Picking up a Henry Classic 22LR and want to have the right ammo for the right job.

Henry's website states that your rifle shoots LR, long, and short .22 rimfire ammo.
First of all, if you shoot short or long ammo, clean your chamber before transitioning to long or LR ammo, respectively.

Given that your Henry shoots multiple lengths of .22 ammo, certain compromises are generally made in the chamber's dimensions to provide such flexibility. This generally means that you won't obtain exceptional accuracy with really expensive match-grade .22LR ammo. Which is not necessarily a bad thing. Value-line ammo may work just as well is the expensive stuff.

If accuracy is your primary goal, try various types of 40-grain blunt-nosed lead-bullet sub-sonic ammo. As noted in other posts, CCI Standard Velocity is a good place to start. Your chamber is likely cut long enough to shoot super-sonic ammo with lighter (36-38 grain) bullets, both plated and solid lead. CCI's mini-mag is a place to start.

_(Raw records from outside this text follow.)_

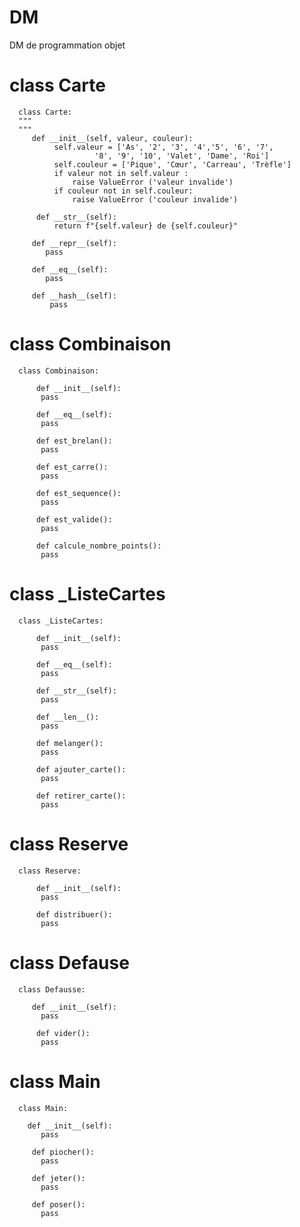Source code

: # DM
DM de programmation objet


# class Carte

      class Carte:
      """
      """
         def __init__(self, valeur, couleur):
              self.valeur = ['As', '2', '3', '4','5', '6', '7', 
                       '8', '9', '10', 'Valet', 'Dame', 'Roi']
              self.couleur = ['Pique', 'Cœur', 'Carreau', 'Trèfle']
              if valeur not in self.valeur :
                  raise ValueError ('valeur invalide')
              if couleur not in self.couleur:
                  raise ValueError ('couleur invalide')
      
          def __str__(self):
              return f"{self.valeur} de {self.couleur}"

         def __repr__(self):
            pass

         def __eq__(self):
            pass
    
         def __hash__(self):
             pass

# class Combinaison

      class Combinaison:

          def __init__(self):
           pass

          def __eq__(self):
           pass

          def est_brelan():
           pass

          def est_carre():
           pass

          def est_sequence():
           pass

          def est_valide():
           pass

          def calcule_nombre_points():
           pass

# class _ListeCartes

      class _ListeCartes:

          def __init__(self):
           pass

          def __eq__(self):
           pass

          def __str__(self):
           pass

          def __len__():
           pass

          def melanger():
           pass 

          def ajouter_carte():
           pass 

          def retirer_carte():
           pass

# class Reserve 

      class Reserve:

          def __init__(self):
           pass

          def distribuer():
           pass

# class Defause

      class Defausse:

         def __init__(self):
           pass

          def vider():
           pass

# class Main

      class Main:

        def __init__(self):
           pass

         def piocher():
           pass

         def jeter():
           pass

         def poser():
           pass
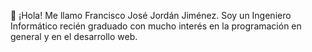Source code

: 👋 ¡Hola! Me llamo Francisco José Jordán Jiménez. Soy un Ingeniero Informático recién graduado con mucho interés en la programación en general y en el desarrollo web.
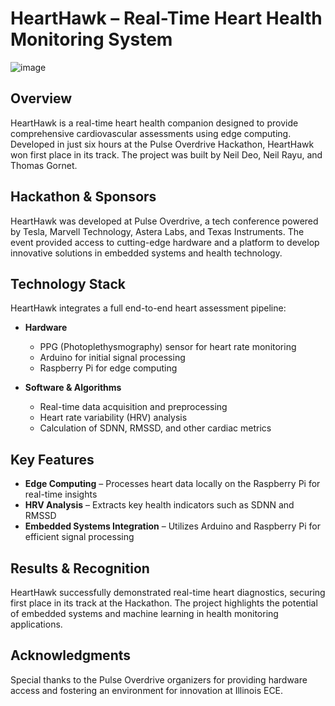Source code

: # HeartHawk – Real-Time Heart Health Monitoring System

![image](https://github.com/user-attachments/assets/f32ebc36-3d84-4eed-92b8-4b03cb997e3f)


## Overview

HeartHawk is a real-time heart health companion designed to provide comprehensive cardiovascular assessments using edge computing. Developed in just six hours at the Pulse Overdrive Hackathon, HeartHawk won first place in its track. The project was built by Neil Deo, Neil Rayu, and Thomas Gornet.

## Hackathon & Sponsors

HeartHawk was developed at Pulse Overdrive, a tech conference powered by Tesla, Marvell Technology, Astera Labs, and Texas Instruments. The event provided access to cutting-edge hardware and a platform to develop innovative solutions in embedded systems and health technology.

## Technology Stack

HeartHawk integrates a full end-to-end heart assessment pipeline:

- **Hardware**  
  - PPG (Photoplethysmography) sensor for heart rate monitoring  
  - Arduino for initial signal processing  
  - Raspberry Pi for edge computing  

- **Software & Algorithms**  
  - Real-time data acquisition and preprocessing  
  - Heart rate variability (HRV) analysis  
  - Calculation of SDNN, RMSSD, and other cardiac metrics  

## Key Features

- **Edge Computing** – Processes heart data locally on the Raspberry Pi for real-time insights  
- **HRV Analysis** – Extracts key health indicators such as SDNN and RMSSD  
- **Embedded Systems Integration** – Utilizes Arduino and Raspberry Pi for efficient signal processing  

## Results & Recognition

HeartHawk successfully demonstrated real-time heart diagnostics, securing first place in its track at the Hackathon. The project highlights the potential of embedded systems and machine learning in health monitoring applications.

## Acknowledgments

Special thanks to the Pulse Overdrive organizers for providing hardware access and fostering an environment for innovation at Illinois ECE.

Super-sonic ammo tends to lose accuracy as the bullet's speed drops from Mach 1.2-ish to Mach .95-ish. However, if your rifle really likes a specific type of super-sonic ammo, the accuracy deterioration is reduced.

The bullets used in .22 ammo have poor performance in cross winds. You'll understand this very well as your distances to target increase.

For a few reasons, switching among types or brands of ammo generally requires 10-15 rounds of the new ammo before accuracy reaches its full potential. Thus, if you're trying a number of ammo types, be prepared to shoot quite a few rounds.

Ammo for hunting varmints often uses plated hollow point bullets and is generally supersonic.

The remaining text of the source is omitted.